Document images with source code:
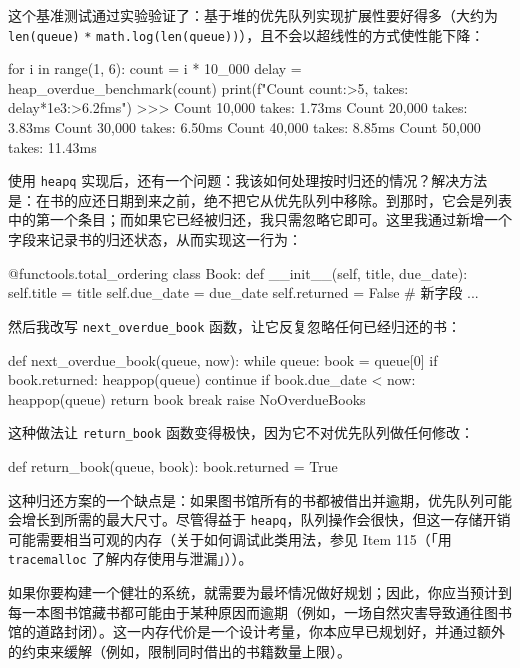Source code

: 这个基准测试通过实验验证了：基于堆的优先队列实现扩展性要好得多（大约为 \texttt{len(queue)} \texttt{*} \texttt{math.log(len(queue))}），且不会以超线性的方式使性能下降：

\begin{codebox}[python]
for i in range(1, 6):
    count = i * 10_000
    delay = heap_overdue_benchmark(count)
    print(f"Count {count:>5,} takes: {delay*1e3:>6.2f}ms")
>>>
Count 10,000 takes:   1.73ms
Count 20,000 takes:   3.83ms
Count 30,000 takes:   6.50ms
Count 40,000 takes:   8.85ms
Count 50,000 takes:  11.43ms
\end{codebox}

使用 \texttt{heapq} 实现后，还有一个问题：我该如何处理按时归还的情况？解决方法是：在书的应还日期到来之前，绝不把它从优先队列中移除。到那时，它会是列表中的第一个条目；而如果它已经被归还，我只需忽略它即可。这里我通过新增一个字段来记录书的归还状态，从而实现这一行为：

\begin{codebox}[python]
@functools.total_ordering
class Book:
    def __init__(self, title, due_date):
        self.title = title
        self.due_date = due_date
        self.returned = False  # 新字段
    ...
\end{codebox}

然后我改写 \texttt{next\_overdue\_book} 函数，让它反复忽略任何已经归还的书：

\begin{codebox}[python]
def next_overdue_book(queue, now):
    while queue:
        book = queue[0]
        if book.returned:
            heappop(queue)
            continue
        if book.due_date < now:
            heappop(queue)
            return book
        break
    raise NoOverdueBooks
\end{codebox}

这种做法让 \texttt{return\_book} 函数变得极快，因为它不对优先队列做任何修改：

\begin{codebox}[python]
def return_book(queue, book):
    book.returned = True
\end{codebox}

这种归还方案的一个缺点是：如果图书馆所有的书都被借出并逾期，优先队列可能会增长到所需的最大尺寸。尽管得益于 \texttt{heapq}，队列操作会很快，但这一存储开销可能需要相当可观的内存（关于如何调试此类用法，参见 Item 115（「用 \texttt{tracemalloc} 了解内存使用与泄漏」））。

如果你要构建一个健壮的系统，就需要为最坏情况做好规划；因此，你应当预计到每一本图书馆藏书都可能由于某种原因而逾期（例如，一场自然灾害导致通往图书馆的道路封闭）。这一内存代价是一个设计考量，你本应早已规划好，并通过额外的约束来缓解（例如，限制同时借出的书籍数量上限）。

> [What this task involves]
In the entries above, find the line with "delay = heap_overdue_benchmark(count)" and the line with "self.title = title", then restate word for word both of them and every line between, with nothing more.

> [Output of the task]
    delay = heap_overdue_benchmark(count)
    print(f"Count {count:>5,} takes: {delay*1e3:>6.2f}ms")
>>>
Count 10,000 takes:   1.73ms
Count 20,000 takes:   3.83ms
Count 30,000 takes:   6.50ms
Count 40,000 takes:   8.85ms
Count 50,000 takes:  11.43ms
\end{codebox}

使用 \texttt{heapq} 实现后，还有一个问题：我该如何处理按时归还的情况？解决方法是：在书的应还日期到来之前，绝不把它从优先队列中移除。到那时，它会是列表中的第一个条目；而如果它已经被归还，我只需忽略它即可。这里我通过新增一个字段来记录书的归还状态，从而实现这一行为：

\begin{codebox}[python]
@functools.total_ordering
class Book:
    def __init__(self, title, due_date):
        self.title = title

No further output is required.